-- Task to carry out --
Please reproduce the records exactly, leaving out any pictures.

-- Material supplied --
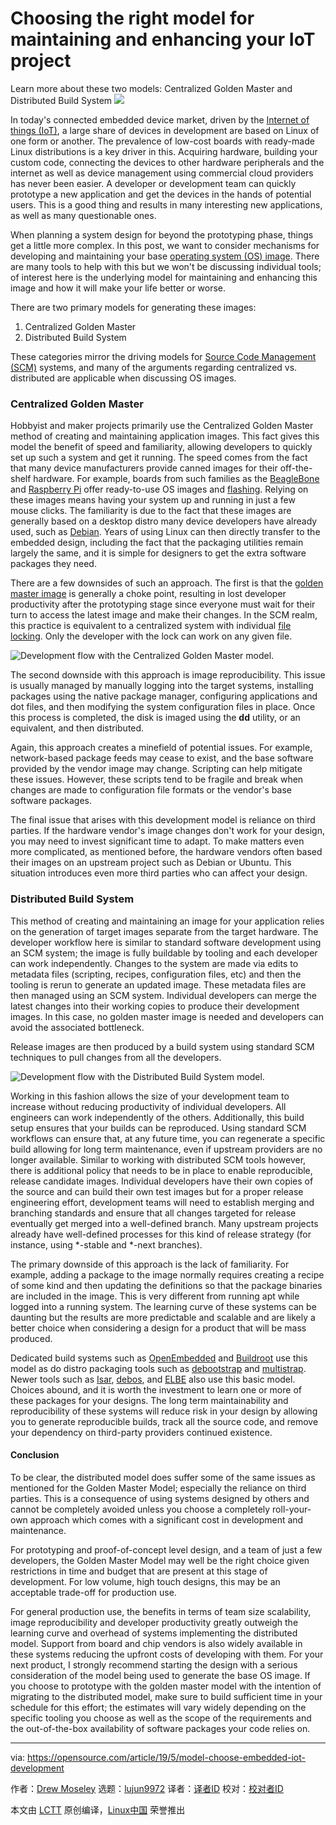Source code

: [#]: collector: (lujun9972)
[#]: translator: ( )
[#]: reviewer: ( )
[#]: publisher: ( )
[#]: url: ( )
[#]: subject: (Choosing the right model for maintaining and enhancing your IoT project)
[#]: via: (https://opensource.com/article/19/5/model-choose-embedded-iot-development)
[#]: author: (Drew Moseley https://opensource.com/users/drewmoseley)

Choosing the right model for maintaining and enhancing your IoT project
======
Learn more about these two models: Centralized Golden Master and
Distributed Build System
![][1]

In today's connected embedded device market, driven by the [Internet of things (IoT)][2], a large share of devices in development are based on Linux of one form or another. The prevalence of low-cost boards with ready-made Linux distributions is a key driver in this. Acquiring hardware, building your custom code, connecting the devices to other hardware peripherals and the internet as well as device management using commercial cloud providers has never been easier. A developer or development team can quickly prototype a new application and get the devices in the hands of potential users. This is a good thing and results in many interesting new applications, as well as many questionable ones.

When planning a system design for beyond the prototyping phase, things get a little more complex. In this post, we want to consider mechanisms for developing and maintaining your base [operating system (OS) image][3]. There are many tools to help with this but we won't be discussing individual tools; of interest here is the underlying model for maintaining and enhancing this image and how it will make your life better or worse.

There are two primary models for generating these images:

  1. Centralized Golden Master
  2. Distributed Build System



These categories mirror the driving models for [Source Code Management (SCM)][4] systems, and many of the arguments regarding centralized vs. distributed are applicable when discussing OS images.

### Centralized Golden Master

Hobbyist and maker projects primarily use the Centralized Golden Master method of creating and maintaining application images. This fact gives this model the benefit of speed and familiarity, allowing developers to quickly set up such a system and get it running. The speed comes from the fact that many device manufacturers provide canned images for their off-the-shelf hardware. For example, boards from such families as the [BeagleBone][5] and [Raspberry Pi][6] offer ready-to-use OS images and [flashing][7]. Relying on these images means having your system up and running in just a few mouse clicks. The familiarity is due to the fact that these images are generally based on a desktop distro many device developers have already used, such as [Debian][8]. Years of using Linux can then directly transfer to the embedded design, including the fact that the packaging utilities remain largely the same, and it is simple for designers to get the extra software packages they need.

There are a few downsides of such an approach. The first is that the [golden master image][9] is generally a choke point, resulting in lost developer productivity after the prototyping stage since everyone must wait for their turn to access the latest image and make their changes. In the SCM realm, this practice is equivalent to a centralized system with individual [file locking][10]. Only the developer with the lock can work on any given file.

![Development flow with the Centralized Golden Master model.][11]

The second downside with this approach is image reproducibility. This issue is usually managed by manually logging into the target systems, installing packages using the native package manager, configuring applications and dot files, and then modifying the system configuration files in place. Once this process is completed, the disk is imaged using the **dd** utility, or an equivalent, and then distributed.

Again, this approach creates a minefield of potential issues. For example, network-based package feeds may cease to exist, and the base software provided by the vendor image may change. Scripting can help mitigate these issues. However, these scripts tend to be fragile and break when changes are made to configuration file formats or the vendor's base software packages.

The final issue that arises with this development model is reliance on third parties. If the hardware vendor's image changes don't work for your design, you may need to invest significant time to adapt. To make matters even more complicated, as mentioned before, the hardware vendors often based their images on an upstream project such as Debian or Ubuntu. This situation introduces even more third parties who can affect your design.

### Distributed Build System

This method of creating and maintaining an image for your application relies on the generation of target images separate from the target hardware. The developer workflow here is similar to standard software development using an SCM system; the image is fully buildable by tooling and each developer can work independently. Changes to the system are made via edits to metadata files (scripting, recipes, configuration files, etc) and then the tooling is rerun to generate an updated image. These metadata files are then managed using an SCM system. Individual developers can merge the latest changes into their working copies to produce their development images. In this case, no golden master image is needed and developers can avoid the associated bottleneck.

Release images are then produced by a build system using standard SCM techniques to pull changes from all the developers.

![Development flow with the Distributed Build System model.][12]

Working in this fashion allows the size of your development team to increase without reducing productivity of individual developers. All engineers can work independently of the others. Additionally, this build setup ensures that your builds can be reproduced. Using standard SCM workflows can ensure that, at any future time, you can regenerate a specific build allowing for long term maintenance, even if upstream providers are no longer available. Similar to working with distributed SCM tools however, there is additional policy that needs to be in place to enable reproducible, release candidate images. Individual developers have their own copies of the source and can build their own test images but for a proper release engineering effort, development teams will need to establish merging and branching standards and ensure that all changes targeted for release eventually get merged into a well-defined branch. Many upstream projects already have well-defined processes for this kind of release strategy (for instance, using *-stable and *-next branches).

The primary downside of this approach is the lack of familiarity. For example, adding a package to the image normally requires creating a recipe of some kind and then updating the definitions so that the package binaries are included in the image. This is very different from running apt while logged into a running system. The learning curve of these systems can be daunting but the results are more predictable and scalable and are likely a better choice when considering a design for a product that will be mass produced.

Dedicated build systems such as [OpenEmbedded][13] and [Buildroot][14] use this model as do distro packaging tools such as [debootstrap][15] and [multistrap][16]. Newer tools such as [Isar][17], [debos][18], and [ELBE][19] also use this basic model. Choices abound, and it is worth the investment to learn one or more of these packages for your designs. The long term maintainability and reproducibility of these systems will reduce risk in your design by allowing you to generate reproducible builds, track all the source code, and remove your dependency on third-party providers continued existence.

#### Conclusion

To be clear, the distributed model does suffer some of the same issues as mentioned for the Golden Master Model; especially the reliance on third parties. This is a consequence of using systems designed by others and cannot be completely avoided unless you choose a completely roll-your-own approach which comes with a significant cost in development and maintenance.

For prototyping and proof-of-concept level design, and a team of just a few developers, the Golden Master Model may well be the right choice given restrictions in time and budget that are present at this stage of development. For low volume, high touch designs, this may be an acceptable trade-off for production use.

For general production use, the benefits in terms of team size scalability, image reproducibility and developer productivity greatly outweigh the learning curve and overhead of systems implementing the distributed model. Support from board and chip vendors is also widely available in these systems reducing the upfront costs of developing with them. For your next product, I strongly recommend starting the design with a serious consideration of the model being used to generate the base OS image. If you choose to prototype with the golden master model with the intention of migrating to the distributed model, make sure to build sufficient time in your schedule for this effort; the estimates will vary widely depending on the specific tooling you choose as well as the scope of the requirements and the out-of-the-box availability of software packages your code relies on.

--------------------------------------------------------------------------------

via: https://opensource.com/article/19/5/model-choose-embedded-iot-development

作者：[Drew Moseley][a]
选题：[lujun9972][b]
译者：[译者ID](https://github.com/译者ID)
校对：[校对者ID](https://github.com/校对者ID)

本文由 [LCTT](https://github.com/LCTT/TranslateProject) 原创编译，[Linux中国](https://linux.cn/) 荣誉推出

[a]: https://opensource.com/users/drewmoseley
[b]: https://github.com/lujun9972
[1]: https://opensource.com/sites/default/files/styles/image-full-size/public/lead-images/LAW-Internet_construction_9401467_520x292_0512_dc.png?itok=RPkPPtDe
[2]: https://en.wikipedia.org/wiki/Internet_of_things
[3]: https://en.wikipedia.org/wiki/System_image
[4]: https://en.wikipedia.org/wiki/Version_control
[5]: http://beagleboard.org/
[6]: https://www.raspberrypi.org/
[7]: https://en.wikipedia.org/wiki/Flash_memory
[8]: https://www.debian.org/
[9]: https://en.wikipedia.org/wiki/Software_release_life_cycle#RTM
[10]: https://en.wikipedia.org/wiki/File_locking
[11]: https://opensource.com/sites/default/files/uploads/cgm1_500.png (Development flow with the Centralized Golden Master model.)
[12]: https://opensource.com/sites/default/files/uploads/cgm2_500.png (Development flow with the Distributed Build System model.)
[13]: https://www.openembedded.org/
[14]: https://buildroot.org/
[15]: https://wiki.debian.org/Debootstrap
[16]: https://wiki.debian.org/Multistrap
[17]: https://github.com/ilbers/isar
[18]: https://github.com/go-debos/debos
[19]: https://elbe-rfs.org/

-- Answer to this exercise --
Source code

: [#]: collector: (lujun9972)
[#]: translator: ( )
[#]: reviewer: ( )
[#]: publisher: ( )
[#]: url: ( )
[#]: subject: (Choosing the right model for maintaining and enhancing your IoT project)
[#]: via: (https://opensource.com/article/19/5/model-choose-embedded-iot-development)
[#]: author: (Drew Moseley https://opensource.com/users/drewmoseley)

Choosing the right model for maintaining and enhancing your IoT project
======
Learn more about these two models: Centralized Golden Master and
Distributed Build System
![][1]

In today's connected embedded device market, driven by the [Internet of things (IoT)][2], a large share of devices in development are based on Linux of one form or another. The prevalence of low-cost boards with ready-made Linux distributions is a key driver in this. Acquiring hardware, building your custom code, connecting the devices to other hardware peripherals and the internet as well as device management using commercial cloud providers has never been easier. A developer or development team can quickly prototype a new application and get the devices in the hands of potential users. This is a good thing and results in many interesting new applications, as well as many questionable ones.

When planning a system design for beyond the prototyping phase, things get a little more complex. In this post, we want to consider mechanisms for developing and maintaining your base [operating system (OS) image][3]. There are many tools to help with this but we won't be discussing individual tools; of interest here is the underlying model for maintaining and enhancing this image and how it will make your life better or worse.

There are two primary models for generating these images:

  1. Centralized Golden Master
  2. Distributed Build System



These categories mirror the driving models for [Source Code Management (SCM)][4] systems, and many of the arguments regarding centralized vs. distributed are applicable when discussing OS images.

### Centralized Golden Master

Hobbyist and maker projects primarily use the Centralized Golden Master method of creating and maintaining application images. This fact gives this model the benefit of speed and familiarity, allowing developers to quickly set up such a system and get it running. The speed comes from the fact that many device manufacturers provide canned images for their off-the-shelf hardware. For example, boards from such families as the [BeagleBone][5] and [Raspberry Pi][6] offer ready-to-use OS images and [flashing][7]. Relying on these images means having your system up and running in just a few mouse clicks. The familiarity is due to the fact that these images are generally based on a desktop distro many device developers have already used, such as [Debian][8]. Years of using Linux can then directly transfer to the embedded design, including the fact that the packaging utilities remain largely the same, and it is simple for designers to get the extra software packages they need.

There are a few downsides of such an approach. The first is that the [golden master image][9] is generally a choke point, resulting in lost developer productivity after the prototyping stage since everyone must wait for their turn to access the latest image and make their changes. In the SCM realm, this practice is equivalent to a centralized system with individual [file locking][10]. Only the developer with the lock can work on any given file.

![Development flow with the Centralized Golden Master model.][11]

The second downside with this approach is image reproducibility. This issue is usually managed by manually logging into the target systems, installing packages using the native package manager, configuring applications and dot files, and then modifying the system configuration files in place. Once this process is completed, the disk is imaged using the **dd** utility, or an equivalent, and then distributed.

Again, this approach creates a minefield of potential issues. For example, network-based package feeds may cease to exist, and the base software provided by the vendor image may change. Scripting can help mitigate these issues. However, these scripts tend to be fragile and break when changes are made to configuration file formats or the vendor's base software packages.

The final issue that arises with this development model is reliance on third parties. If the hardware vendor's image changes don't work for your design, you may need to invest significant time to adapt. To make matters even more complicated, as mentioned before, the hardware vendors often based their images on an upstream project such as Debian or Ubuntu. This situation introduces even more third parties who can affect your design.

### Distributed Build System

This method of creating and maintaining an image for your application relies on the generation of target images separate from the target hardware. The developer workflow here is similar to standard software development using an SCM system; the image is fully buildable by tooling and each developer can work independently. Changes to the system are made via edits to metadata files (scripting, recipes, configuration files, etc) and then the tooling is rerun to generate an updated image. These metadata files are then managed using an SCM system. Individual developers can merge the latest changes into their working copies to produce their development images. In this case, no golden master image is needed and developers can avoid the associated bottleneck.

Release images are then produced by a build system using standard SCM techniques to pull changes from all the developers.

![Development flow with the Distributed Build System model.][12]

Working in this fashion allows the size of your development team to increase without reducing productivity of individual developers. All engineers can work independently of the others. Additionally, this build setup ensures that your builds can be reproduced. Using standard SCM workflows can ensure that, at any future time, you can regenerate a specific build allowing for long term maintenance, even if upstream providers are no longer available. Similar to working with distributed SCM tools however, there is additional policy that needs to be in place to enable reproducible, release candidate images. Individual developers have their own copies of the source and can build their own test images but for a proper release engineering effort, development teams will need to establish merging and branching standards and ensure that all changes targeted for release eventually get merged into a well-defined branch. Many upstream projects already have well-defined processes for this kind of release strategy (for instance, using *-stable and *-next branches).

The primary downside of this approach is the lack of familiarity. For example, adding a package to the image normally requires creating a recipe of some kind and then updating the definitions so that the package binaries are included in the image. This is very different from running apt while logged into a running system. The learning curve of these systems can be daunting but the results are more predictable and scalable and are likely a better choice when considering a design for a product that will be mass produced.

Dedicated build systems such as [OpenEmbedded][13] and [Buildroot][14] use this model as do distro packaging tools such as [debootstrap][15] and [multistrap][16]. Newer tools such as [Isar][17], [debos][18], and [ELBE][19] also use this basic model. Choices abound, and it is worth the investment to learn one or more of these packages for your designs. The long term maintainability and reproducibility of these systems will reduce risk in your design by allowing you to generate reproducible builds, track all the source code, and remove your dependency on third-party providers continued existence.

#### Conclusion

To be clear, the distributed model does suffer some of the same issues as mentioned for the Golden Master Model; especially the reliance on third parties. This is a consequence of using systems designed by others and cannot be completely avoided unless you choose a completely roll-your-own approach which comes with a significant cost in development and maintenance.

For prototyping and proof-of-concept level design, and a team of just a few developers, the Golden Master Model may well be the right choice given restrictions in time and budget that are present at this stage of development. For low volume, high touch designs, this may be an acceptable trade-off for production use.

For general production use, the benefits in terms of team size scalability, image reproducibility and developer productivity greatly outweigh the learning curve and overhead of systems implementing the distributed model. Support from board and chip vendors is also widely available in these systems reducing the upfront costs of developing with them. For your next product, I strongly recommend starting the design with a serious consideration of the model being used to generate the base OS image. If you choose to prototype with the golden master model with the intention of migrating to the distributed model, make sure to build sufficient time in your schedule for this effort; the estimates will vary widely depending on the specific tooling you choose as well as the scope of the requirements and the out-of-the-box availability of software packages your code relies on.

--------------------------------------------------------------------------------

via: https://opensource.com/article/19/5/model-choose-embedded-iot-development

作者：[Drew Moseley][a]
选题：[lujun9972][b]
译者：[译者ID](https://github.com/译者ID)
校对：[校对者ID](https://github.com/校对者ID)

本文由 [LCTT](https://github.com/LCTT/TranslateProject) 原创编译，[Linux中国](https://linux.cn/) 荣誉推出

[a]: https://opensource.com/users/drewmoseley
[b]: https://github.com/lujun9972
[1]: https://opensource.com/sites/default/files/styles/image-full-size/public/lead-images/LAW-Internet_construction_9401467_520x292_0512_dc.png?itok=RPkPPtDe
[2]: https://en.wikipedia.org/wiki/Internet_of_things
[3]: https://en.wikipedia.org/wiki/System_image
[4]: https://en.wikipedia.org/wiki/Version_control
[5]: http://beagleboard.org/
[6]: https://www.raspberrypi.org/
[7]: https://en.wikipedia.org/wiki/Flash_memory
[8]: https://www.debian.org/
[9]: https://en.wikipedia.org/wiki/Software_release_life_cycle#RTM
[10]: https://en.wikipedia.org/wiki/File_locking
[11]: https://opensource.com/sites/default/files/uploads/cgm1_500.png (Development flow with the Centralized Golden Master model.)
[12]: https://opensource.com/sites/default/files/uploads/cgm2_500.png (Development flow with the Distributed Build System model.)
[13]: https://www.openembedded.org/
[14]: https://buildroot.org/
[15]: https://wiki.debian.org/Debootstrap
[16]: https://wiki.debian.org/Multistrap
[17]: https://github.com/ilbers/isar
[18]: https://github.com/go-debos/debos
[19]: https://elbe-rfs.org/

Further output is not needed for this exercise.